Когда начались настоящие морозы, пришла горькая весть: 12 декабря 1941 года в боях у Пулковских высот погиб папа. Нина онемело просидела весь день и ночь, а утром поднялась и побрела по улицам, собрала кое-каких дров, протопила печурку, убрала комнату. Через неделю обзавелась санками, возила воду с Невы, разбирала с соседями деревянный дом, в который попала бомба, подбирала вместе с дворником обессилевших прохожих, проведывала жильцов, отоваривала больным хлебные карточки. Не удивлялась, откуда взялись силы, понимала: папа уже не придет, надо жить по-новому.
Несколько раз Нина ходила на огромное пепелище Бадаевских продуктовых складов — их подожгли фашистские бомбы, ползала на коленях, как многие, собирала из-под снега горелую землю, смешанную с мукой, с зерном, варила на буржуйке эту землю, процеживала через ситечко, ела, оставляла маме. Мама приходила домой все реже, от голода она слегла в своем госпитале, потом болела дома. Немного поправившись, кое-как добралась до своей работы, снова болела. Солнечным, по-весеннему ярким утром потерявшую сознание маму подобрали у оперного театра, увезли домой, и больше она уже не вставала.
Вдвоем с дворником Нина повезла тело матери на кладбище. Санки скользили легко — все улицы были завалены снегом. Может быть, в тот день, может, назавтра Нина написала несколько строчек. Это было ее первое стихотворение:
Мы увозили матерей на санках…
Был страшен путь, и не было гробов.
И тот же путь пройдут отцы на танках,
Чтоб защитить могилы от врагов.
Дворник и комсомольцы бытового отряда, взломав дверь, вынесли обессилевшую Нину и на тех же санках отвезли в больницу. Оттуда она попала в детдом на улице Демидова. Старая учительница Якубовская — фамилию ее Нина запомнила навсегда — всеми силами старалась отогреть детские души. Но не возвращались к жизни глаза девочки — Нина не хотела глядеть вокруг, читать, рисовать.
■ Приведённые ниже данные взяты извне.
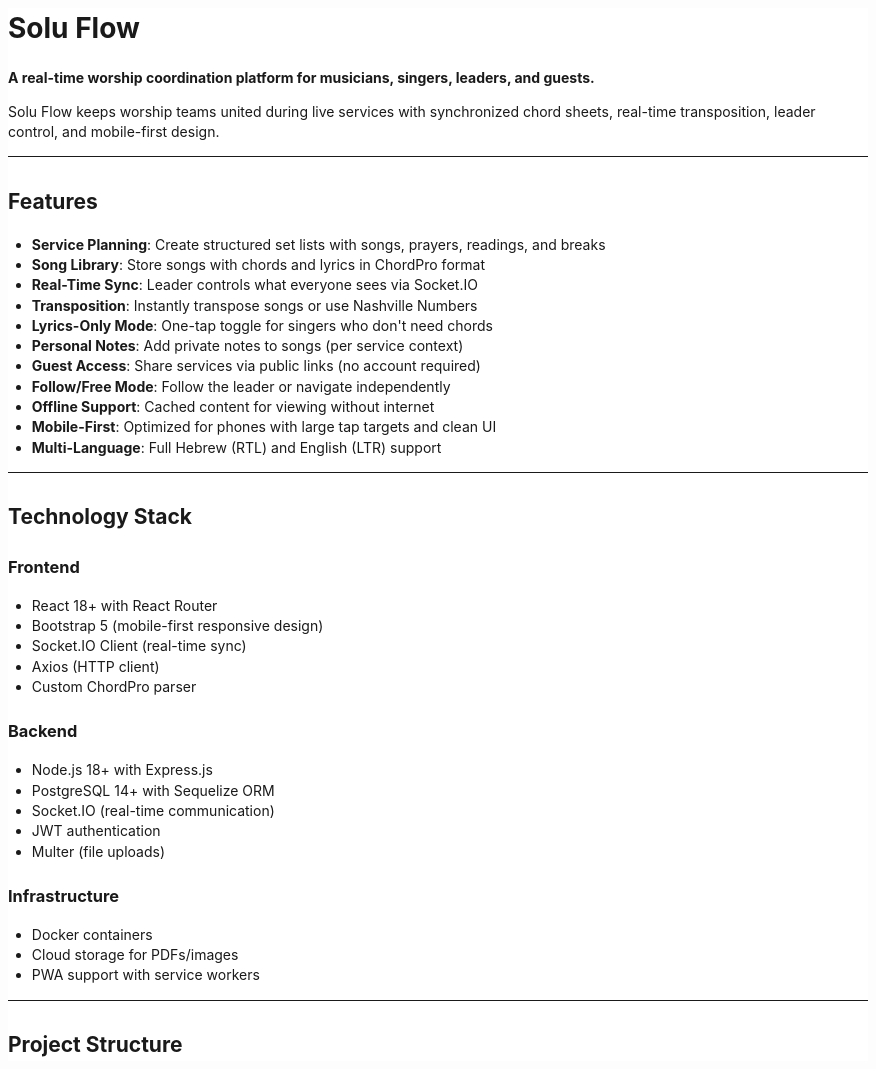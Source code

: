 # Solu Flow

**A real-time worship coordination platform for musicians, singers, leaders, and guests.**

Solu Flow keeps worship teams united during live services with synchronized chord sheets, real-time transposition, leader control, and mobile-first design.

---

## Features

- **Service Planning**: Create structured set lists with songs, prayers, readings, and breaks
- **Song Library**: Store songs with chords and lyrics in ChordPro format
- **Real-Time Sync**: Leader controls what everyone sees via Socket.IO
- **Transposition**: Instantly transpose songs or use Nashville Numbers
- **Lyrics-Only Mode**: One-tap toggle for singers who don't need chords
- **Personal Notes**: Add private notes to songs (per service context)
- **Guest Access**: Share services via public links (no account required)
- **Follow/Free Mode**: Follow the leader or navigate independently
- **Offline Support**: Cached content for viewing without internet
- **Mobile-First**: Optimized for phones with large tap targets and clean UI
- **Multi-Language**: Full Hebrew (RTL) and English (LTR) support

---

## Technology Stack

### Frontend
- React 18+ with React Router
- Bootstrap 5 (mobile-first responsive design)
- Socket.IO Client (real-time sync)
- Axios (HTTP client)
- Custom ChordPro parser

### Backend
- Node.js 18+ with Express.js
- PostgreSQL 14+ with Sequelize ORM
- Socket.IO (real-time communication)
- JWT authentication
- Multer (file uploads)

### Infrastructure
- Docker containers
- Cloud storage for PDFs/images
- PWA support with service workers

---

## Project Structure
Глухой ночью по «Дороге жизни» детдомовцев перебросили через Ладогу, а оттуда повезли в Ивановскую область. Колхозники обогрели блокадных детей, кормили вдоволь хлебом, картошкой, поили молоком. Те, у кого были силы, работали в колхозе, помогали на поле, на ферме. Многие ребята искали родственников, и те приезжали за ними. Нина написала письмо в Подмосковье, тетка откликнулась, позвала к себе.
В июне 1942 года Нина приехала в тесный дом тетки, ей обрадовались, но вскоре Нина стала замечать, а может, ей казалось, что неласково смотрят на нее, когда приходит час садиться за обеденный стол. А потом тетя обнаружила под матрасом у Нины крохотные кусочки черствого хлеба и высмеяла ее при всех за ужином. Хотя Нина и понимала, что прошлое не повторится, все же ничего не могла поделать с собой — недоеденные корочки прятала под матрас, запихивала за щеку перед сном.
Жизнь становилась невыносимой: на работу нигде не брали — мала, в теткином доме она боялась поднять глаза, сказать слово.
…Бегунов вскакивал, садился, вертел в руках пачку «Казбека», хотя и не курил, зачем-то открывал и закрывал тут же форточку. Когда Нина умолкла, он быстро подошел к ней, положил руку на плечо.
— У меня тоже, — выдавил он, — все погибли. При эвакуации… А жить надо, девочка. Надо! И мы с тобой будем жить и бить ненавистную немчуру. Знаешь, как ее лупят наши летчики! Знаешь, как Гризодубова умеет бомбы в цель положить! От Москвы мы немца поперли? Да еще как!
Бегунов разгорячился, раскраснелся. Подошел к окну, распахнул его настежь.
— Что ты умеешь делать? — заговорил он, кинув быстрый взгляд на часы. — Хочешь печатать на машинке? Не очень? Понятно. Может, на метеостанцию — температуру измерять, скорость ветра, можно карты у них чертить, схемы, ты ведь способная к этому?
— Если нельзя летать, то я бы хотела быть радисткой. У меня слух музыкальный.